(Exercise prompt): Would you output all the lines below precisely as they stand, leaving each picture out?

** Opening Data to process block **

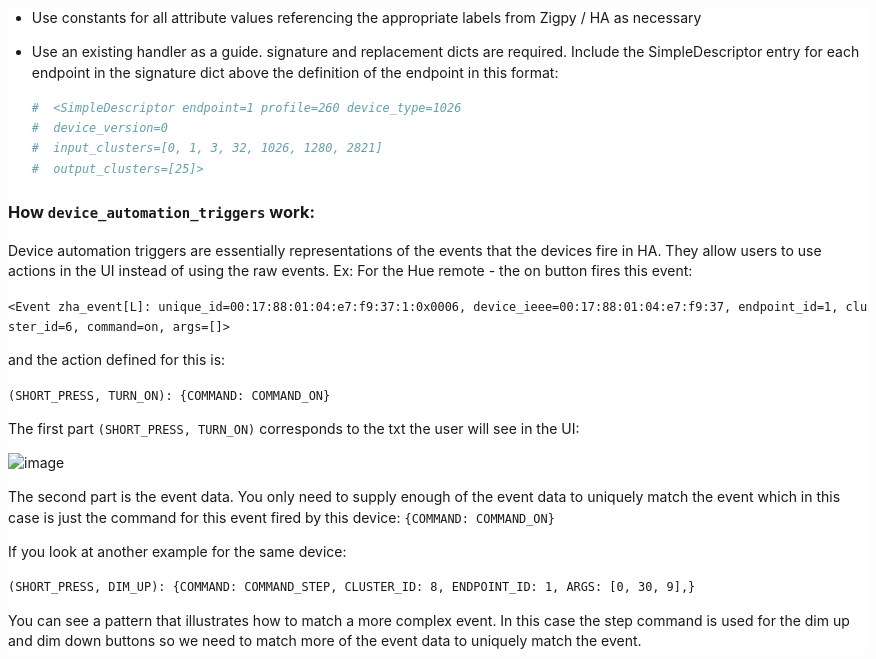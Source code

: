 - Use constants for all attribute values referencing the appropriate labels from Zigpy / HA as necessary

- Use an existing handler as a guide. signature and replacement dicts are required. Include the SimpleDescriptor entry for each endpoint in the signature dict above the definition of the endpoint in this format:

  ```yaml
  #  <SimpleDescriptor endpoint=1 profile=260 device_type=1026
  #  device_version=0
  #  input_clusters=[0, 1, 3, 32, 1026, 1280, 2821]
  #  output_clusters=[25]>
  ```
  
### How `device_automation_triggers` work:

  Device automation triggers are essentially representations of the events that the devices fire in HA. They allow users to use actions in the UI instead of using the raw events. Ex: For the Hue remote - the on button fires this event:

  `<Event zha_event[L]: unique_id=00:17:88:01:04:e7:f9:37:1:0x0006, device_ieee=00:17:88:01:04:e7:f9:37, endpoint_id=1, cluster_id=6, command=on, args=[]>`

  and the action defined for this is:

  `(SHORT_PRESS, TURN_ON): {COMMAND: COMMAND_ON}`

  The first part `(SHORT_PRESS, TURN_ON)` corresponds to the txt the user will see in the UI:

<img width="620" alt="image" src="https://user-images.githubusercontent.com/1335687/73609115-76480b80-4598-11ea-97eb-8d8343e2355b.png">

  The second part is the event data. You only need to supply enough of the event data to uniquely match the event which in this case is just the command for this event fired by this device: `{COMMAND: COMMAND_ON}`

  If you look at another example for the same device:

  `(SHORT_PRESS, DIM_UP): {COMMAND: COMMAND_STEP, CLUSTER_ID: 8, ENDPOINT_ID: 1, ARGS: [0, 30, 9],}`

  You can see a pattern that illustrates how to match a more complex event. In this case the step command is used for the dim up and dim down buttons so we need to match more of the event data to uniquely match the event.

** Closing Data to process block **

(Answer space):
Source code

: - Use constants for all attribute values referencing the appropriate labels from Zigpy / HA as necessary

- Use an existing handler as a guide. signature and replacement dicts are required. Include the SimpleDescriptor entry for each endpoint in the signature dict above the definition of the endpoint in this format:

  ```yaml
  #  <SimpleDescriptor endpoint=1 profile=260 device_type=1026
  #  device_version=0
  #  input_clusters=[0, 1, 3, 32, 1026, 1280, 2821]
  #  output_clusters=[25]>
  ```
  
### How `device_automation_triggers` work:

  Device automation triggers are essentially representations of the events that the devices fire in HA. They allow users to use actions in the UI instead of using the raw events. Ex: For the Hue remote - the on button fires this event:

  `<Event zha_event[L]: unique_id=00:17:88:01:04:e7:f9:37:1:0x0006, device_ieee=00:17:88:01:04:e7:f9:37, endpoint_id=1, cluster_id=6, command=on, args=[]>`

  and the action defined for this is:

  `(SHORT_PRESS, TURN_ON): {COMMAND: COMMAND_ON}`

  The first part `(SHORT_PRESS, TURN_ON)` corresponds to the txt the user will see in the UI:

<img width="620" alt="image" src="https://user-images.githubusercontent.com/1335687/73609115-76480b80-4598-11ea-97eb-8d8343e2355b.png">

  The second part is the event data. You only need to supply enough of the event data to uniquely match the event which in this case is just the command for this event fired by this device: `{COMMAND: COMMAND_ON}`

  If you look at another example for the same device:

  `(SHORT_PRESS, DIM_UP): {COMMAND: COMMAND_STEP, CLUSTER_ID: 8, ENDPOINT_ID: 1, ARGS: [0, 30, 9],}`

  You can see a pattern that illustrates how to match a more complex event. In this case the step command is used for the dim up and dim down buttons so we need to match more of the event data to uniquely match the event.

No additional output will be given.